Superporous nanocarbon materials upcycled from polyethylene terephthalate waste for scalable energy storage

Abstract

Plastic pollution is becoming a universal threat affecting wildlife, marines, the atmosphere, soil, and human wellbeing. The insufficient waste management traditions, along with a growth in the “throw-away” and “single-use” culture, exacerbate the problem. Meanwhile, the fast-growing energy storage industry, such as the lithium-ion battery (LIB), requires renewable resources to provide a steady and reliable production supply chain. This work introduces a scalable industrial mature route to transform polyethylene terephthalate (PET) plastic waste into a superporous activated carbon material for rechargeable LIBs. We characterized the analytical properties of the waste-derived carbon material and used it to develop LIB anodes. Then, we generated carbon‑silicon composite anodes by impregnating silicon nanoparticles (SiNPs) into the superporous connected architecture network. We conducted density functional-based tight-binding (DFTB+) quantum chemical calculations to elucidate the binding interactions between PET and SiNPs.
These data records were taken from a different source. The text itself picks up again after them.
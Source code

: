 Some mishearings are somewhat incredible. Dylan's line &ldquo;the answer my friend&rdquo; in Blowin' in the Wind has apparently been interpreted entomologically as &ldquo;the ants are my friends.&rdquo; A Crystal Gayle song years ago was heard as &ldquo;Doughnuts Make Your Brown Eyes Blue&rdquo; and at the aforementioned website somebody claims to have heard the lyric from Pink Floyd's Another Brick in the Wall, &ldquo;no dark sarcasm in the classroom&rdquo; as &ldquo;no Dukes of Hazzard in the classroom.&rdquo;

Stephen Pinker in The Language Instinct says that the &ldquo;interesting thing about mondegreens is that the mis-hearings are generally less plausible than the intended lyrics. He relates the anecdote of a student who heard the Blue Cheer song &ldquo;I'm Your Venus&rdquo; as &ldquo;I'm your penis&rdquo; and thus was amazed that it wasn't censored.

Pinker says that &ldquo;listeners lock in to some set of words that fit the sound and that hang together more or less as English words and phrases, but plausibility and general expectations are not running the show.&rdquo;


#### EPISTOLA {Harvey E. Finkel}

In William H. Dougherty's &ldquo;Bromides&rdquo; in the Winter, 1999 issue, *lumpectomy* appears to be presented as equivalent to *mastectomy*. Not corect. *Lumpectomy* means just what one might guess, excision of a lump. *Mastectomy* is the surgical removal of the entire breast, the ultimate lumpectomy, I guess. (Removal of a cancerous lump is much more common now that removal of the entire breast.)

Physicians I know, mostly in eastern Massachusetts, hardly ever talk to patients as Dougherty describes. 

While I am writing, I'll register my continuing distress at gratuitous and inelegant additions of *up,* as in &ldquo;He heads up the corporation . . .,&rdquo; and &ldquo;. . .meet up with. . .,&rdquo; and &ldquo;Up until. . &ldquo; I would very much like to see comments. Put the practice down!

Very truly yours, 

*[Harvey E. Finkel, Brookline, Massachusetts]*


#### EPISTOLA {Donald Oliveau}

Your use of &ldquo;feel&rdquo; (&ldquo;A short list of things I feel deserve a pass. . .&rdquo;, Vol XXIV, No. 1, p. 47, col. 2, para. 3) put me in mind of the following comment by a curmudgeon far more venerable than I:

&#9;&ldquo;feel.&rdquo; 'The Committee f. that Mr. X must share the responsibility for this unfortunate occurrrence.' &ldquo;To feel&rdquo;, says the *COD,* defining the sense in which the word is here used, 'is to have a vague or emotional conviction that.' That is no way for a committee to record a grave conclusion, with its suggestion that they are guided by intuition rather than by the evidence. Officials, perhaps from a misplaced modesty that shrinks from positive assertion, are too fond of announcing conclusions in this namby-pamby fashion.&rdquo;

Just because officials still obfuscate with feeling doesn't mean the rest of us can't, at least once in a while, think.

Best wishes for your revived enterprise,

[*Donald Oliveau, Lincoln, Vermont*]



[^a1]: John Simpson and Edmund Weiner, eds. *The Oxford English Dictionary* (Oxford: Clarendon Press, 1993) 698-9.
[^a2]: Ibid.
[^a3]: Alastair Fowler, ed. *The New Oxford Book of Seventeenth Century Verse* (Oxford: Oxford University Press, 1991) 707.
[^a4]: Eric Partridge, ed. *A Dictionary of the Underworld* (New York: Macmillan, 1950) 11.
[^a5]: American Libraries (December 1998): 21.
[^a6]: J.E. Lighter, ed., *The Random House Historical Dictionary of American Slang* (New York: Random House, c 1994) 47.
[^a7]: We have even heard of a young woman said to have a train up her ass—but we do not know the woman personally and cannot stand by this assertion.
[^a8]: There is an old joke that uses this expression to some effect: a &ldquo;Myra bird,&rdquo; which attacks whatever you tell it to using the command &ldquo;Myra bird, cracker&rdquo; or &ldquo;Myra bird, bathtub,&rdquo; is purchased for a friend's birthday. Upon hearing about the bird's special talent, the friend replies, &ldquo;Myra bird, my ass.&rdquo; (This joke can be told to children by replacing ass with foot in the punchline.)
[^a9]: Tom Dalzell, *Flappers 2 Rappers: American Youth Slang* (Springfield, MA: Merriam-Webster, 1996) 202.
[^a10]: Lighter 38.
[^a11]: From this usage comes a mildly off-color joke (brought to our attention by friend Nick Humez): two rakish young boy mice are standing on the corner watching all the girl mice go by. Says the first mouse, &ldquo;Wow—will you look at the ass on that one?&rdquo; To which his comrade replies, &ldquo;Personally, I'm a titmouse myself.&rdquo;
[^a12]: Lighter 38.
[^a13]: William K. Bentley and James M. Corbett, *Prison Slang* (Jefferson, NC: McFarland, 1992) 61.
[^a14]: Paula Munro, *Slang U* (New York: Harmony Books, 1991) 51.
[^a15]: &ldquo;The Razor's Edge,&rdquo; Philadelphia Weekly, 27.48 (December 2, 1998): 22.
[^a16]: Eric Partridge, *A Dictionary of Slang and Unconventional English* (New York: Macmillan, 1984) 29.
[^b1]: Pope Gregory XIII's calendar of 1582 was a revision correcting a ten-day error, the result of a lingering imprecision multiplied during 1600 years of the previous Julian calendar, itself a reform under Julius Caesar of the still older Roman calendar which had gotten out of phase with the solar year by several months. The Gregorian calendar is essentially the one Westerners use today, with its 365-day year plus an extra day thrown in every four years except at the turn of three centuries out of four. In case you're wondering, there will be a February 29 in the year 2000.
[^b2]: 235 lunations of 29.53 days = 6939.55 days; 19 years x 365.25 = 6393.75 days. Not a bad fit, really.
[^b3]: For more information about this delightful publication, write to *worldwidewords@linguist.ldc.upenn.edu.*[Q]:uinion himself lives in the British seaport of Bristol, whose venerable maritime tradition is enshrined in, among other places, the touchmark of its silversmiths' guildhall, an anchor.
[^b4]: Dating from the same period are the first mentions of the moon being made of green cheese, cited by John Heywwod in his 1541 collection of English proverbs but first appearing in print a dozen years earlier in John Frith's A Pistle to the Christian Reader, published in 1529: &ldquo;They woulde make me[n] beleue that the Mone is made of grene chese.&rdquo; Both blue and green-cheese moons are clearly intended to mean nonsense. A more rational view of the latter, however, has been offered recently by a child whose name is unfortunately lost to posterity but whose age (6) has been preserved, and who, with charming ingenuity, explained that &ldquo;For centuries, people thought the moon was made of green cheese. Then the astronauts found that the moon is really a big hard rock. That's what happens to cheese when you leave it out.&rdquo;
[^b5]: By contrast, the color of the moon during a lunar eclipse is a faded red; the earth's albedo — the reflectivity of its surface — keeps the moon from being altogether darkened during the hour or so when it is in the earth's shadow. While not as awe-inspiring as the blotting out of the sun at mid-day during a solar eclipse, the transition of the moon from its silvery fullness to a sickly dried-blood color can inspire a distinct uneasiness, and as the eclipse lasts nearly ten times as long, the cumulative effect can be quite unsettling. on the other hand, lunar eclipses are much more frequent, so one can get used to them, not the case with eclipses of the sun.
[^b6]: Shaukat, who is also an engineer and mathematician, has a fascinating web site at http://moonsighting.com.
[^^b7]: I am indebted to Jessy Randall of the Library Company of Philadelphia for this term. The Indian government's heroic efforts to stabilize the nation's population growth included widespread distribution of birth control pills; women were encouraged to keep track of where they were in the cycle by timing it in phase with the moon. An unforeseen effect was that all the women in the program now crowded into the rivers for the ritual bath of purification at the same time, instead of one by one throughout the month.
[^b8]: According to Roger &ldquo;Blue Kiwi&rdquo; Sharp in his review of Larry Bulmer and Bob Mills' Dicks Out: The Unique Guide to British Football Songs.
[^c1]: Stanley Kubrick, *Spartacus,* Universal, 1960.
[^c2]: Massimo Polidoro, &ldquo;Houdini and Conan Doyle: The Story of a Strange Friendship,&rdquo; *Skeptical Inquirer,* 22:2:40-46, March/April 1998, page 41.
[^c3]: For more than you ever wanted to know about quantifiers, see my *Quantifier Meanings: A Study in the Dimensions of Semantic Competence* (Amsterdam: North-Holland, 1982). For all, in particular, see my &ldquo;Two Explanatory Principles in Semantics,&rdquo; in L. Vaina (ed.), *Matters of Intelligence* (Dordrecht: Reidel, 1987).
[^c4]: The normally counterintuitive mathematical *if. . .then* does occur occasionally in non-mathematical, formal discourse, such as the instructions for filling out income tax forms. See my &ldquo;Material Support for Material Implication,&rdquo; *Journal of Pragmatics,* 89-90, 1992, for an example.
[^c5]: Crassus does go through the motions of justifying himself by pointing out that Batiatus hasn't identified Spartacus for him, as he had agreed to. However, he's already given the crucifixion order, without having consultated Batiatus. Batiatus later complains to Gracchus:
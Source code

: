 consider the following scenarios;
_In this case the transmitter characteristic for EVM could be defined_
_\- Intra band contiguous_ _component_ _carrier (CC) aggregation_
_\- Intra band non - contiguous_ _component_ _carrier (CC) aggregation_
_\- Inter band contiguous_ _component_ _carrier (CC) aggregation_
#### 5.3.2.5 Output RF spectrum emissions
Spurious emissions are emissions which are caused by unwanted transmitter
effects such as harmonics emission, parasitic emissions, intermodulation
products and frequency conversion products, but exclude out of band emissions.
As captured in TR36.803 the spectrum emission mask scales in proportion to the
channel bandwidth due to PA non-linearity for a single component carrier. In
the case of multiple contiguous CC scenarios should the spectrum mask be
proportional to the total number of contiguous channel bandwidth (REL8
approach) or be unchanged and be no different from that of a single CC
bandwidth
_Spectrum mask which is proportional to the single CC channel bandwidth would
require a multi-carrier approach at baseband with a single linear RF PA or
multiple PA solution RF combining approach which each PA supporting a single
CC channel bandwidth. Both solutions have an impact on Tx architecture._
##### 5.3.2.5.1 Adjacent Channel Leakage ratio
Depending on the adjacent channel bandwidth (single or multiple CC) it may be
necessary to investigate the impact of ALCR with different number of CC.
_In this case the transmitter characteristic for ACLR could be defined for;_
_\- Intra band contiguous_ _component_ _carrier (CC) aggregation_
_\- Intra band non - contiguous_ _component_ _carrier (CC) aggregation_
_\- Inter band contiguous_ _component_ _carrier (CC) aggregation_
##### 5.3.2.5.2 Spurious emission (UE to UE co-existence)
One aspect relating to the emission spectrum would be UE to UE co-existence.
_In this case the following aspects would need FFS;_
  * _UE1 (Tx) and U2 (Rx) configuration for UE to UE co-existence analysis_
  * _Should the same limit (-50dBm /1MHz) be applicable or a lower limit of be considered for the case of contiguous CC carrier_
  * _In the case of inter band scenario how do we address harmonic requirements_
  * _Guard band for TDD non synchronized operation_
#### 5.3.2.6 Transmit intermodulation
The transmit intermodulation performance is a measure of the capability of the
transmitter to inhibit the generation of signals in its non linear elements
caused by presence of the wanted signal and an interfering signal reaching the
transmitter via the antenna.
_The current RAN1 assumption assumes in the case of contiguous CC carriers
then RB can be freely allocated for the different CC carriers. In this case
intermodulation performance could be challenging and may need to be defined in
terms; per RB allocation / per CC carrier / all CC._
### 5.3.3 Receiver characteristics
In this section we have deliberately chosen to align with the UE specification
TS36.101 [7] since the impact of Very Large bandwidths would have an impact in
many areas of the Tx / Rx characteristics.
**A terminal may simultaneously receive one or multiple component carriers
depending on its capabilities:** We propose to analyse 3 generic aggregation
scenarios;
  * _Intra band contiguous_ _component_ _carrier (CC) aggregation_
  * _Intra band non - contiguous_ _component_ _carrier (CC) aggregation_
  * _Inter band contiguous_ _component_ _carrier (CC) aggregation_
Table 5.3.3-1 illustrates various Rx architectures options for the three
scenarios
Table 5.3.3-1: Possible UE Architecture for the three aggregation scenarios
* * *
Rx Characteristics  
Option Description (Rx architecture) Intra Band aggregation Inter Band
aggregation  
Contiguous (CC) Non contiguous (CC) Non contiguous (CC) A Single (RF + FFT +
By implementing electrochemical impedance spectroscopy (EIS), galvanostatic intermittent titration technique (GITT), and differential capacity analysis (DCA), we investigated the root causes of the degradation mechanisms of the material. Finally, our techno-economical study highlights the merits of a sustainable approach for transferring waste materials into valuable products such as energy storage. This work can create further research and development for recycling plastic wastes towards scalable stationary battery storage with the benefits of environmental sustainability and circular economics.